Top 25 Names in Boston, 1710-1715
A few things struck me about this data:
The top names are overwhelmingly popular. For girls, the top three names account for 49% of all names and the top ten account for 81%. For boys, the top three names account for 39% of all names and the top ten account for 69%.
Also, I was astonished by the number of different boys' names (116) vs. girls' names (61). The male names are taken from the Bible, traditional English names, and surnames, while the girls' names are Biblical, English, and virtue names. I suppose it makes sense that a mostly Bible-based name pool would yield more male names, but I wasn't expecting twice as many.
Yet, I am also surprised by the Biblical names that are not on this list. As David Hackett Fischer noted in Albion's Seed, there were oodles of New England men named John, but not many named Paul, Mark, Luke, or Matthew (none in my sample). It seems that these Bostonians may have recognized three distinct classes of Biblical names: Old Testament names, New Testament names that were already popular in England, and New Testament names that had shallower roots in England. The first category gives you Abraham, Isaac, and Ephraim, the second offers John and Thomas, and third might include names like Andrew and Bartholomew. The third category is not well represented on the top 25 list.
What accounts for the abundance of English, non-biblical names among the top 25 names in Boston? Did the practice of naming children for their parents (as outlined by Fischer) preserve a thread of Englishness in naming practices? Was 18th-century Boston more worldly than 17th-century Windsor? Was Boston home to increasing numbers of immigrants, English and otherwise, during the first decades of the 18th century?
These are all questions historians have been chewing over since Bernard Bailyn wrote The New England Merchants in the Seventeenth Century in 1955. I think that name data is an interesting way of rethinking Boston.
6 comments:
What are you using to make your nice looking charts? Just Excel, or something that's blog friendly?
—RJO
They're just screen shots of Excel. I have not yet figured out how to make the background color something other than white.
Then again, for the female names, you had a small pool of "full" names and then a whole host of short - and - nicknames. Elizabeth alone must have almost twenty recognised short forms (today at least) and Mary must have some half dozen.
Not that you notice many on gravestones tho, or I haven't. I have seen Peggy, Polly and Betty, but not many more. I guess these were the only ones independant enough to be used as full names?
~ Jacobea.
Inspired in part by posts such as this one (having enjoyed your blog for awhile), we at the Utah State Archives compiled some top names lists for Utah based on 100-year-old birth certificates. Similar to the Social Security lists, we did not adjust for various spellings, but it is still an interesting glimpse into history.
Actually, I've read that it's actually a Catholic/Protestant identifier. The Protestants specifcially started choosing Old Testament names more often to distinguish themselves from Catholics, who would name their children after New Testament saints.

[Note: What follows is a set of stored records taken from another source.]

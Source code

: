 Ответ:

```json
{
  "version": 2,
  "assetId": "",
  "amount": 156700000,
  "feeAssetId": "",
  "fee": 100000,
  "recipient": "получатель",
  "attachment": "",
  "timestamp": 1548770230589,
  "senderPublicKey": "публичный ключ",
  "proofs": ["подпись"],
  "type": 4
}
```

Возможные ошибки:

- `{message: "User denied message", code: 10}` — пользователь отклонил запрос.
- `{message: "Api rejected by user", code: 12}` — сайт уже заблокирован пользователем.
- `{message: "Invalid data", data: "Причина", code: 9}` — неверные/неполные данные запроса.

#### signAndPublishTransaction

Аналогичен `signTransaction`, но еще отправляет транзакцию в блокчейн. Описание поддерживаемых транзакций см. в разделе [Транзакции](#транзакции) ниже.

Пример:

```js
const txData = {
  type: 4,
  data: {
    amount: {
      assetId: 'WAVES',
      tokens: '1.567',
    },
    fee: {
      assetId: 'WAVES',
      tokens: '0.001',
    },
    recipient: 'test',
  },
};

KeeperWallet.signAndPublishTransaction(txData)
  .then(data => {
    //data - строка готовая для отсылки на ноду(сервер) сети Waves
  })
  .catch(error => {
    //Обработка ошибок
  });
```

I love Mercy and Bethiah from the girl's list and Ephraim, Josiah, and Francis from the boy's list. I love a lot of others too, but these are more unique choices and it fits with how I picture the names that they were used in Boston in 1710.
I thought the same thing about them not using some New Testament names, as that might have more of a tie to popes or Catholic saints. You'd want to look at two things though, to know. More than one year and who they were named for, since usually these children were named for a family member.